As noted by Susan Slusser, the Oakland Athletics bullpen was on the hook for four of the five losses on the recently concluded road trip as the group let in 15 runs over 18.2 innings for an 7.23 ERA.
Suddenly, the team’s vaunted group of relievers is scuffling badly, and after Grant Balfour served up an absolute moon shot to Kendrys Morales to give the Seattle Mariners a 6-3 walk-off win, it might just be time to start worrying about the bullpen.
Balfour gets a pass. The foul-mouthed closer missed his spot badly on the decisive pitch that Morales deposited deep into the right field seats, but that’s also his first loss since June 29, 2012.
Jerry Blevins is tied for the lead among AL relievers with five wins, but the tall lefty has also allowed five runs in his last six outings. That will happen, however, when you consider how wildly over used Blevins has been. In 2013, he has appeared in 35 of the team’s 78 games.
Ryan Cook has also been struggling recently. The hard-throwing right-hander has also allowed five runs in his past six outings after posting a sub-2.00 ERA in his first 27 appearances. But Cook was also ridiculously streaky last year, and the 26-year-old hasn’t allowed a home run since August of 2012. That can’t be said of the rest of his bullpen mates, and the ability to avoid the longball is always of value for a setup guy like Cook.
Sean Doolittle has also been less than sharp as of late. The left-hander has allowed 11 runs over his past 12 appearances, but he has only allowed two of 14 inherited runners to score on the season. Outside of Texas, Jesse Chavez has been nearly untouchable for the Athletics in his second stint with the club. Since being recalled on May 10, Chavez has put up a 1.74 ERA.

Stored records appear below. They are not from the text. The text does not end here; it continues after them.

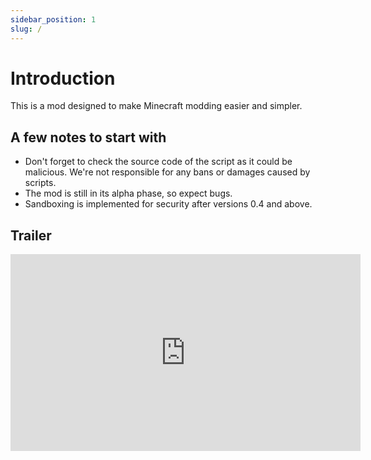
 ```yaml
---
sidebar_position: 1
slug: /
---
```


# Introduction

This is a mod designed to make Minecraft modding easier and simpler.

## A few notes to start with

- Don't forget to check the source code of the script as it could be malicious. We're not responsible for any bans or damages caused by scripts.
- The mod is still in its alpha phase, so expect bugs.
- Sandboxing is implemented for security after versions 0.4 and above.

## Trailer

<iframe width="560" height="315" src="https://www.youtube-nocookie.com/embed/R_NLry8_UGc" title="YouTube video player" frameborder="0" allow="accelerometer; autoplay; clipboard-write; encrypted-media; gyroscope; picture-in-picture; web-share" allowfullscreen></iframe> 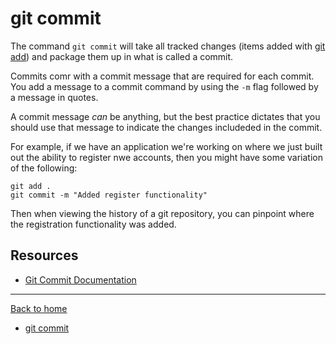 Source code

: # git commit

The command `git commit` will take all tracked changes (items added with [git add](./Add.md)) and package them up in what is called a commit.

Commits comr with a commit message that are required for each commit.  You add a message to a commit command by using the `-m` flag followed by a message in quotes.

A commit message _can_ be anything, but the best practice dictates that you should use that message to indicate the changes includeded in the commit.

For example, if we have an application we're working on where we just built out the ability to register nwe accounts, then you might have some variation of the following:

```
git add . 
git commit -m "Added register functionality"
```

Then when viewing the history of a git repository, you can pinpoint where the registration functionality was added.

## Resources 

- [Git Commit Documentation](https://git-scm.com/docs/git-commit)

---

[Back to home](../README.md)

- [git commit](./Commands/Commit.md)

Pat Neshek has also been lights-out whenever he’s been called upon. The sidewinder hasn’t allowed a run in 13 of his last 14 outings. In just 3.2 innings, Dan Otero has already allowed three runs, which is the same number of runs that he allowed in 27.1 innings for the Sacramento River Cats. Of course, Otero is the fifth right-handed option out of the pen, so there’s no sense in getting too worked up by his struggles.
It seems quite possible that help could be on the way. Immediately after the loss to the Mariners, the team optioned Dan Straily to Sacramento as an odd scheduling quirk means the team won’t need a fifth starter until July 6.
With both of the club’s catchers hobbled, there’s a chance Straily’s roster spot could go to a catcher. If that’s the case, it’s likely the left-handed hitting Stephen Vogt would get the nod as the Athletics are due to face a pair of righties in the first two games of the series against the Cincinnati Reds.
Vogt had a forgettable 0-for-25 debut for the Tampa Bay Rays last year, but he’s hitting .329 with nine home runs for the River Cats. Luke Montz, who appeared for the Athletics earlier in the year, is also likely to be part of the conversation.
It appears far more likely, however, that Straily’s spot will go to a reliever. The obvious choices would be guys like right-hander Evan Scribner or left-hander Hideki Okajima. But if the Athletics want to be bold, and there’s a historical precedent for this, then they might just dig a little deeper.
In 10.2 innings for the Double-A Midland RockHounds, right-hander Brett Hunter has recorded 22 strikeouts. Those numbers look remarkably similar to Doolittle’s 19 strikeouts in 11 innings for the RockHounds last summer. To be fair, the club didn’t pluck Doolittle straight from the Texas League as he made a two-game cameo in Sacramento before getting the call to Oakland on June 4.
So maybe Tuesday will prove too soon for Hunter, but the seventh-round pick from all the way back in 2008 might just be the right-handed version of Sean Doolittle in 2013.